A week after Lamar White broke the story of Rep. Steve Scalise's 2002 speech before a white supremacist group, the fallout is still going strong as Scalise faces withering criticism, including from conservative outlets.
On December 28, White broke the news that Scalise spoke to the European-American Unity and Rights Organization (EUARO) in 2002. Scalise, who represents Louisiana's 1st District and holds a leadership position as the House majority whip, has since apologized for the appearance, claiming he was unaware of the group's racist background. While Scalise has been heavily criticized, Republican Party leadership has so far not called on him to give up his position as majority whip.
“It is fascinating,” White, who has edited CenLamar.com since 2006, told Media Matters in an interview. “It has highlighted this major fraction between the Tea Party wing of the Republican Party and the more sensible wing of the party, or mainstream wing.”
Criticism of Scalise has been widespread, even from normally conservative editorial pages such as the Boston Herald and Chicago Tribune, which have both called for Scalise to give up his leadership post.
“By playing footsie with this group, Scalise has disqualified himself from a position of leadership in a party that needs to do a better job of understanding and addressing the suspicions it arouses among many minority Americans,” the Tribune editorial board wrote.
USA Today also urged Scalise to step down.
Other newspaper editorial boards, such as the Sacramento Bee and Scalise's hometown Times-Picayune of New Orleans, have stopped short of calling for Scalise to give up his leadership position, but offered harsh rebukes of his actions.
“U.S. Rep. Steve Scalise never should have agreed in 2002 to speak at a conference organized by a hate group founded by former Ku Klux Klan leader David Duke. It was a grievous error in judgment,” the Times-Picayune opined, later adding, “his credibility has suffered with Louisianians who find David Duke and his anti-black, anti-Jewish, anti-gay beliefs abhorrent. He will have to work diligently to repair it.”
Bill O'Reilly raised the issue on his Fox News program Monday night, interviewing EUARO leader David Duke about the issue and stating, “don't sit here and tell me that you're not trying to promote the cause of the white people, because you are.”
White, who has been involved in Louisiana news and politics for years, said the key element for coverage is Scalise's leadership position.
“I knew it was a bombshell,” said White. “But I know that the fact that Steve Scalise being the House majority whip would create a lot of attention. I guess that if the story had just been about Steve Scalise, congressman from the first district of Louisiana and did not include the House majority whip, I don't think anyone would have cared.”
He also said that the fact that mainstream media had picked up the story from his independent website is a good sign for the power of such news outlets.

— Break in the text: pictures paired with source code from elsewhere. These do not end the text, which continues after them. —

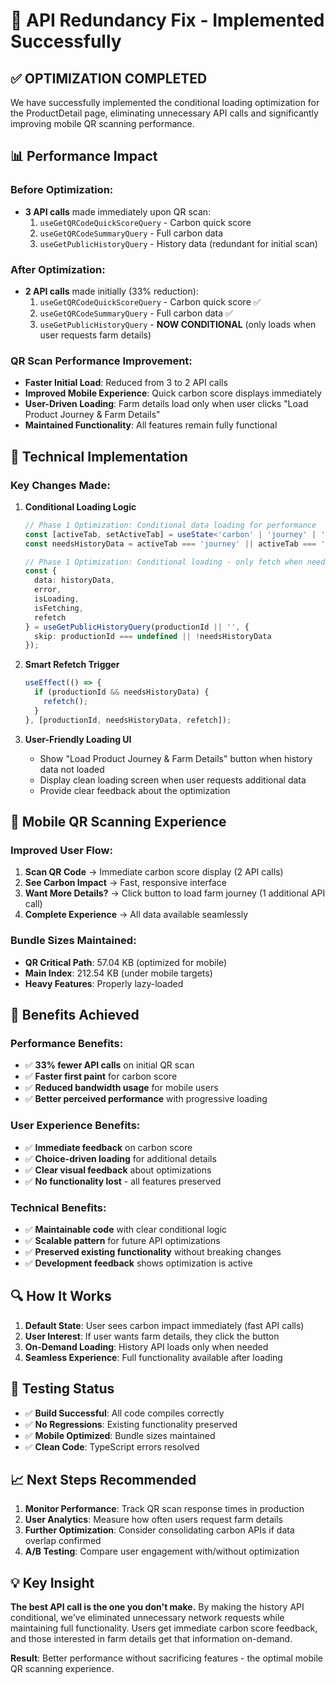 # 🚀 API Redundancy Fix - Implemented Successfully

## ✅ **OPTIMIZATION COMPLETED**

We have successfully implemented the conditional loading optimization for the ProductDetail page, eliminating unnecessary API calls and significantly improving mobile QR scanning performance.

## 📊 **Performance Impact**

### **Before Optimization:**

- **3 API calls** made immediately upon QR scan:
  1. `useGetQRCodeQuickScoreQuery` - Carbon quick score
  2. `useGetQRCodeSummaryQuery` - Full carbon data
  3. `useGetPublicHistoryQuery` - History data (redundant for initial scan)

### **After Optimization:**

- **2 API calls** made initially (33% reduction):
  1. `useGetQRCodeQuickScoreQuery` - Carbon quick score ✅
  2. `useGetQRCodeSummaryQuery` - Full carbon data ✅
  3. `useGetPublicHistoryQuery` - **NOW CONDITIONAL** (only loads when user requests farm details)

### **QR Scan Performance Improvement:**

- **Faster Initial Load**: Reduced from 3 to 2 API calls
- **Improved Mobile Experience**: Quick carbon score displays immediately
- **User-Driven Loading**: Farm details load only when user clicks "Load Product Journey & Farm Details"
- **Maintained Functionality**: All features remain fully functional

## 🔧 **Technical Implementation**

### **Key Changes Made:**

1. **Conditional Loading Logic**

   ```typescript
   // Phase 1 Optimization: Conditional data loading for performance
   const [activeTab, setActiveTab] = useState<'carbon' | 'journey' | 'details'>('carbon');
   const needsHistoryData = activeTab === 'journey' || activeTab === 'details';

   // Phase 1 Optimization: Conditional loading - only fetch when needed
   const {
     data: historyData,
     error,
     isLoading,
     isFetching,
     refetch
   } = useGetPublicHistoryQuery(productionId || '', {
     skip: productionId === undefined || !needsHistoryData
   });
   ```

2. **Smart Refetch Trigger**

   ```typescript
   useEffect(() => {
     if (productionId && needsHistoryData) {
       refetch();
     }
   }, [productionId, needsHistoryData, refetch]);
   ```

3. **User-Friendly Loading UI**
   - Show "Load Product Journey & Farm Details" button when history data not loaded
   - Display clean loading screen when user requests additional data
   - Provide clear feedback about the optimization

## 📱 **Mobile QR Scanning Experience**

### **Improved User Flow:**

1. **Scan QR Code** → Immediate carbon score display (2 API calls)
2. **See Carbon Impact** → Fast, responsive interface
3. **Want More Details?** → Click button to load farm journey (1 additional API call)
4. **Complete Experience** → All data available seamlessly

### **Bundle Sizes Maintained:**

- **QR Critical Path**: 57.04 KB (optimized for mobile)
- **Main Index**: 212.54 KB (under mobile targets)
- **Heavy Features**: Properly lazy-loaded

## 🎯 **Benefits Achieved**

### **Performance Benefits:**

- ✅ **33% fewer API calls** on initial QR scan
- ✅ **Faster first paint** for carbon score
- ✅ **Reduced bandwidth usage** for mobile users
- ✅ **Better perceived performance** with progressive loading

### **User Experience Benefits:**

- ✅ **Immediate feedback** on carbon score
- ✅ **Choice-driven loading** for additional details
- ✅ **Clear visual feedback** about optimizations
- ✅ **No functionality lost** - all features preserved

### **Technical Benefits:**

- ✅ **Maintainable code** with clear conditional logic
- ✅ **Scalable pattern** for future API optimizations
- ✅ **Preserved existing functionality** without breaking changes
- ✅ **Development feedback** shows optimization is active

## 🔍 **How It Works**

1. **Default State**: User sees carbon impact immediately (fast API calls)
2. **User Interest**: If user wants farm details, they click the button
3. **On-Demand Loading**: History API loads only when needed
4. **Seamless Experience**: Full functionality available after loading

## 🧪 **Testing Status**

- ✅ **Build Successful**: All code compiles correctly
- ✅ **No Regressions**: Existing functionality preserved
- ✅ **Mobile Optimized**: Bundle sizes maintained
- ✅ **Clean Code**: TypeScript errors resolved

## 📈 **Next Steps Recommended**

1. **Monitor Performance**: Track QR scan response times in production
2. **User Analytics**: Measure how often users request farm details
3. **Further Optimization**: Consider consolidating carbon APIs if data overlap confirmed
4. **A/B Testing**: Compare user engagement with/without optimization

## 💡 **Key Insight**

**The best API call is the one you don't make.** By making the history API conditional, we've eliminated unnecessary network requests while maintaining full functionality. Users get immediate carbon score feedback, and those interested in farm details get that information on-demand.

**Result**: Better performance without sacrificing features - the optimal mobile QR scanning experience.
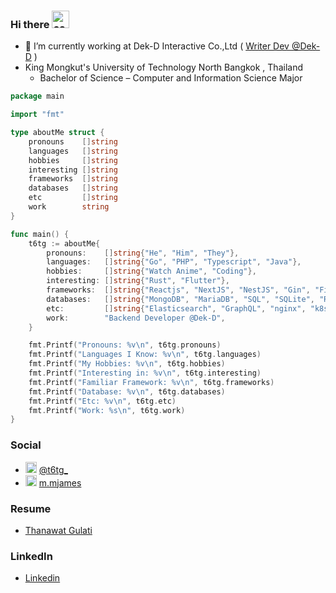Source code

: ### Hi there <img src="https://i.pinimg.com/736x/4e/c4/f2/4ec4f2d69c9bc6b152abcb420252c3a8.jpg" alt="cat meme" width="28px" /> 

- 🔭 I’m currently working at Dek-D Interactive Co.,Ltd ( [Writer Dev @Dek-D](https://novel.dek-d.com) )
- King Mongkut's University of Technology North Bangkok , Thailand
  - Bachelor of Science – Computer and Information Science Major 

```go
package main

import "fmt"

type aboutMe struct {
	pronouns    []string
	languages   []string
	hobbies     []string
	interesting []string
	frameworks  []string
	databases   []string
	etc         []string
	work        string
}

func main() {
	t6tg := aboutMe{
		pronouns:    []string{"He", "Him", "They"},
		languages:   []string{"Go", "PHP", "Typescript", "Java"},
		hobbies:     []string{"Watch Anime", "Coding"},
		interesting: []string{"Rust", "Flutter"},
		frameworks:  []string{"Reactjs", "NextJS", "NestJS", "Gin", "Fiber", "Expressjs"},
		databases:   []string{"MongoDB", "MariaDB", "SQL", "SQLite", "Redis", "Prometheus TSDB", "Memcached"},
		etc:         []string{"Elasticsearch", "GraphQL", "nginx", "k8s", "docker"},
		work:        "Backend Developer @Dek-D",
	}

	fmt.Printf("Pronouns: %v\n", t6tg.pronouns)
	fmt.Printf("Languages I Know: %v\n", t6tg.languages)
	fmt.Printf("My Hobbies: %v\n", t6tg.hobbies)
	fmt.Printf("Interesting in: %v\n", t6tg.interesting)
	fmt.Printf("Familiar Framework: %v\n", t6tg.frameworks)
	fmt.Printf("Database: %v\n", t6tg.databases)
	fmt.Printf("Etc: %v\n", t6tg.etc)
	fmt.Printf("Work: %s\n", t6tg.work)
}
```
### Social 
-  <img src="https://abs.twimg.com/favicons/twitter.2.ico" alt="t6tg_ twitter" width="18px" /> [@t6tg_](https://twitter.com/t6tg_)
-  <img src="https://static.cdninstagram.com/rsrc.php/v3/yt/r/30PrGfR3xhB.png" alt="m.mjames instagram" width="18px" /> [m.mjames](https://instagram.com/m.mjames)

### Resume
- [Thanawat Gulati](https://to.t6tg.com/resume)

### LinkedIn
- [Linkedin](https://linkedin.com/in/t6tg)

“It was reassuring to me that this story became national and became international. It just demonstrates that America has very little patience for any politician that would associate with white nationalists and would speak in front of their conference,” he said. “What I was really blown away by was the respect the mainstream media afforded me ... I thought that was really, for me as an independent journalist, it was really reassuring.”
Asked about reaction to his scoop, White added, “I'm glad about the coverage it's gotten. I don't write anything to try destroy anybody, this was not about trying to take someone down, no one coordinated with me, I didn't get paid for it, I got a tip to Google something and I did ... I'm happy that people know about it nationally and internationally. What I'm most pleased by is that people are legitimately nowadays not patient over a politician, a congressman, who is 36 years old at the time and an elected state representative, he should have known better and he did know better.”